▸ Work order:
From the entries, copy every line that carries the string "bass".

[Start of section]

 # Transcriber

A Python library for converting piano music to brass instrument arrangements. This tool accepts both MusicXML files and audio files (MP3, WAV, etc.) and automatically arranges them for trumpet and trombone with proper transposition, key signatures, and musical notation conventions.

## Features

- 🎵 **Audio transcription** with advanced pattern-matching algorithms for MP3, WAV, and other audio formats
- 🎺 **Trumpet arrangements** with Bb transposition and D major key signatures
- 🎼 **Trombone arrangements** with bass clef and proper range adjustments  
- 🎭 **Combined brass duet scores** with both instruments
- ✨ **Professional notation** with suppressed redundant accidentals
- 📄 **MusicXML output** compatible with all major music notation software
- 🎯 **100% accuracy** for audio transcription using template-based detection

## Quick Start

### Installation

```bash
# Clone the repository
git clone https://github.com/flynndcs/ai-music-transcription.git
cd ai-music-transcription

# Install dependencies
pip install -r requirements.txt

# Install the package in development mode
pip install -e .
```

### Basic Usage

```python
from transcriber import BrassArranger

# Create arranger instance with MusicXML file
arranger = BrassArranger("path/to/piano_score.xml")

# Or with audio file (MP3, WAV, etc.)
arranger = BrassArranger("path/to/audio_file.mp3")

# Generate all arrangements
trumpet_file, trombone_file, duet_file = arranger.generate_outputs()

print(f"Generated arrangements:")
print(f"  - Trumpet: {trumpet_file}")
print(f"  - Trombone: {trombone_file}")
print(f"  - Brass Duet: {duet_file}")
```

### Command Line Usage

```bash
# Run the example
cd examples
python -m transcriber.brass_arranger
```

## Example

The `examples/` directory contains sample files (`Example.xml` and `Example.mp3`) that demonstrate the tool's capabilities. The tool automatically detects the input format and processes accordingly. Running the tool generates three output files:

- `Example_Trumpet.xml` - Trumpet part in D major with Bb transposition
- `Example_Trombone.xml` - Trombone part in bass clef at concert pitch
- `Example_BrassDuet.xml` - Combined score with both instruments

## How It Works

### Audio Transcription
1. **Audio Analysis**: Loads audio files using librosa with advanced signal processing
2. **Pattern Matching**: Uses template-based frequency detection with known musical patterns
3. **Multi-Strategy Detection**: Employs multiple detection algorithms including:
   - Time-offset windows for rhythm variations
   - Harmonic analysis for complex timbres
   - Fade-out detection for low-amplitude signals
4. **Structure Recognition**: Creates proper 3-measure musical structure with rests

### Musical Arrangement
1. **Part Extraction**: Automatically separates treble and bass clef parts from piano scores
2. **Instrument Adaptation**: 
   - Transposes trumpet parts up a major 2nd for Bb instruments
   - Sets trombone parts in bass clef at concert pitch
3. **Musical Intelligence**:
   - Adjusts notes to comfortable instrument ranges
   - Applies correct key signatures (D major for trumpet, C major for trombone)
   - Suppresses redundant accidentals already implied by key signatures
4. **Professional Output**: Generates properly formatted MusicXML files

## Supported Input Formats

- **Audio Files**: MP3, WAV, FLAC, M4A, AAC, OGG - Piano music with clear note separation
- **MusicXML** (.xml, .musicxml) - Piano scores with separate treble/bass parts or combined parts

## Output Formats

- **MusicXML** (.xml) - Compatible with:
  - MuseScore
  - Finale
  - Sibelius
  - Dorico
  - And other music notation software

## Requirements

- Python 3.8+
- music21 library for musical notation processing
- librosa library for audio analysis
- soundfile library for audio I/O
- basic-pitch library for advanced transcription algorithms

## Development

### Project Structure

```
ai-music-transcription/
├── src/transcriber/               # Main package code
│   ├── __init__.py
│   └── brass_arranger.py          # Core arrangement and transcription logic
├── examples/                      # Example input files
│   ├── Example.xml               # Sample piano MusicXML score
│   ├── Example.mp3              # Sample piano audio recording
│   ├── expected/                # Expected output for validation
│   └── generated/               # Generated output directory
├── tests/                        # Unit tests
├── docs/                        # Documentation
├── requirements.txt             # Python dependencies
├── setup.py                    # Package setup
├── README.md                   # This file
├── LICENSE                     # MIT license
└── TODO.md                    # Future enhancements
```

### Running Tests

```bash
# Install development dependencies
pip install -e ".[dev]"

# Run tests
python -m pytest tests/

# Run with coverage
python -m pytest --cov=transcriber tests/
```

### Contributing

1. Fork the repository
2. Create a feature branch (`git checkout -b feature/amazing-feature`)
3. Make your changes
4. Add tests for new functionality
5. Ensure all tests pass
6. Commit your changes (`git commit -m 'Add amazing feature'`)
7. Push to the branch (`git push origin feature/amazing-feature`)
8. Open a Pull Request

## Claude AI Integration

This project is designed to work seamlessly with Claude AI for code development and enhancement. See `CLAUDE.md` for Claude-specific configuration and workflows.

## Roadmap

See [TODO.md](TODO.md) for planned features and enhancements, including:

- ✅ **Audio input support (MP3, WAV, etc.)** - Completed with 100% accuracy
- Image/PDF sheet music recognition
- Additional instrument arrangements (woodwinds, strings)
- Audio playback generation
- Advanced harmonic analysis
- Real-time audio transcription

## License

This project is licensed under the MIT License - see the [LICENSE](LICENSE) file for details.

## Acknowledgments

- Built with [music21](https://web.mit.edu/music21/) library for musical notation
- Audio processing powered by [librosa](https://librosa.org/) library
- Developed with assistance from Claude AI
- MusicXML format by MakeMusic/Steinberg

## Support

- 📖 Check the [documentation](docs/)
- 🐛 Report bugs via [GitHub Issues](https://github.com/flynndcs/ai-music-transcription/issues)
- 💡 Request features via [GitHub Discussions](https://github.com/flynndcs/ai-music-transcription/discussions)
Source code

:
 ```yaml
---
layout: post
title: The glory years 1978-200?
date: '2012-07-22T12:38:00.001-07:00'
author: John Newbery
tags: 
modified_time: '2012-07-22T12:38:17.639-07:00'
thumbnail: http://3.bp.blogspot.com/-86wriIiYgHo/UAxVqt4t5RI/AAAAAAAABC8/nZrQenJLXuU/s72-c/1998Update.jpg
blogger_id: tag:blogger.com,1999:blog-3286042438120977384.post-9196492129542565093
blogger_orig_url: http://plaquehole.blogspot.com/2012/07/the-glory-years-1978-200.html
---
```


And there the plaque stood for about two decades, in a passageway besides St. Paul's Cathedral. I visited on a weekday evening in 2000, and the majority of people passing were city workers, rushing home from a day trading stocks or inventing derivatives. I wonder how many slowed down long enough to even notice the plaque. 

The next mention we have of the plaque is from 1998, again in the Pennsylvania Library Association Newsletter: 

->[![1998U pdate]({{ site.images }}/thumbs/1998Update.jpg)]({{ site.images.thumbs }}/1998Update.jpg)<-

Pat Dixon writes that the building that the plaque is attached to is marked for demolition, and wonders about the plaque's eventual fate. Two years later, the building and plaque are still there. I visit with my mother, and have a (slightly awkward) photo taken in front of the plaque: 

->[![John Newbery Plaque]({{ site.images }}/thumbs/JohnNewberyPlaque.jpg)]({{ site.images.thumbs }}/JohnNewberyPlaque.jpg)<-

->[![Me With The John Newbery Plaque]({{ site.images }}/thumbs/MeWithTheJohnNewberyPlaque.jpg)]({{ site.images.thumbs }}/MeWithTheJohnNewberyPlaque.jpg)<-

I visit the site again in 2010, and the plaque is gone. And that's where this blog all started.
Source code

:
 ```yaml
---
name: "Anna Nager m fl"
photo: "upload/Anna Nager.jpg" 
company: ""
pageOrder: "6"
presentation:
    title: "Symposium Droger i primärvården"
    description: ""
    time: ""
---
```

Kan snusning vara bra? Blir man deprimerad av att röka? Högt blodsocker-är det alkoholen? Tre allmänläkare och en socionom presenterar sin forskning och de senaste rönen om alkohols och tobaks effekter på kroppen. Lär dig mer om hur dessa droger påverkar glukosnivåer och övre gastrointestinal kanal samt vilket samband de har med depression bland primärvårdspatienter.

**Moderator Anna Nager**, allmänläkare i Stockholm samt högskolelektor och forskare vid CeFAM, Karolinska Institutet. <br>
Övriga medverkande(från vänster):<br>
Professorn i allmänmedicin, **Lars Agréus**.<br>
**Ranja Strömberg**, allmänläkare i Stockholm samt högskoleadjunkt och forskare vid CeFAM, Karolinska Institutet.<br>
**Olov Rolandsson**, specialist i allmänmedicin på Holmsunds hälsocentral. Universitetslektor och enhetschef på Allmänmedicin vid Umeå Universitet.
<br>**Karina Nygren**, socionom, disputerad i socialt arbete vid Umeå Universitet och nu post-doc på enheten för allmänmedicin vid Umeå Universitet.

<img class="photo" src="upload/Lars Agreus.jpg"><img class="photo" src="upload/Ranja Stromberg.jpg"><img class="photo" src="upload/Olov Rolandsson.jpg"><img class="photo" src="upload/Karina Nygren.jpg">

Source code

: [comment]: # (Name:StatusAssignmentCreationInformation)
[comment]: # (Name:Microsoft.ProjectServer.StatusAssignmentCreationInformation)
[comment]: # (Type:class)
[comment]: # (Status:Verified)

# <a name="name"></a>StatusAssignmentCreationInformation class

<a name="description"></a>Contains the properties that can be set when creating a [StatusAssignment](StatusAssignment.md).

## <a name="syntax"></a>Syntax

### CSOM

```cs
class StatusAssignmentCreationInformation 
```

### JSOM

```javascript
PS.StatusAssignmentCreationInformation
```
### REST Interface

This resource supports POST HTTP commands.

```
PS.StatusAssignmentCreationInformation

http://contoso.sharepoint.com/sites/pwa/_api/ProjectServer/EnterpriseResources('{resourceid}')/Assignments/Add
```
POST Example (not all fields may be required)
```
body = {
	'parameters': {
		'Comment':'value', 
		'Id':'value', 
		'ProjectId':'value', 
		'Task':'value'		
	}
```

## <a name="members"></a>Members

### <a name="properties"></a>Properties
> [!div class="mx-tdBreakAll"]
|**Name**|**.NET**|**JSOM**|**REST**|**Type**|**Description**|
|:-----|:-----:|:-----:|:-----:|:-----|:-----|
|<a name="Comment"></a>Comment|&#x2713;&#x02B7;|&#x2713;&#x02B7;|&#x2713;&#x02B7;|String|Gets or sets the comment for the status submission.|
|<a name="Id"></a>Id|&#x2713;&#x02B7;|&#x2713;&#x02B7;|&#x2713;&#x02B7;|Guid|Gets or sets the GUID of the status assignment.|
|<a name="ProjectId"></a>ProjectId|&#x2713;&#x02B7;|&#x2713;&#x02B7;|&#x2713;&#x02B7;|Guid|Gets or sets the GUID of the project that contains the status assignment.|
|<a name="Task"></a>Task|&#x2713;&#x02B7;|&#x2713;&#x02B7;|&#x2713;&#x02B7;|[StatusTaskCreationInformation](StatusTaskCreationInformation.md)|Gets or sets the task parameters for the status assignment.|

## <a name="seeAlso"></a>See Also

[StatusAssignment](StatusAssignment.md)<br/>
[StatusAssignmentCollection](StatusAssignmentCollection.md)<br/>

[End of section]

▸ Result of this exercise:
- 🎼 **Trombone arrangements** with bass clef and proper range adjustments  
- `Example_Trombone.xml` - Trombone part in bass clef at concert pitch
1. **Part Extraction**: Automatically separates treble and bass clef parts from piano scores
   - Sets trombone parts in bass clef at concert pitch
- **MusicXML** (.xml, .musicxml) - Piano scores with separate treble/bass parts or combined parts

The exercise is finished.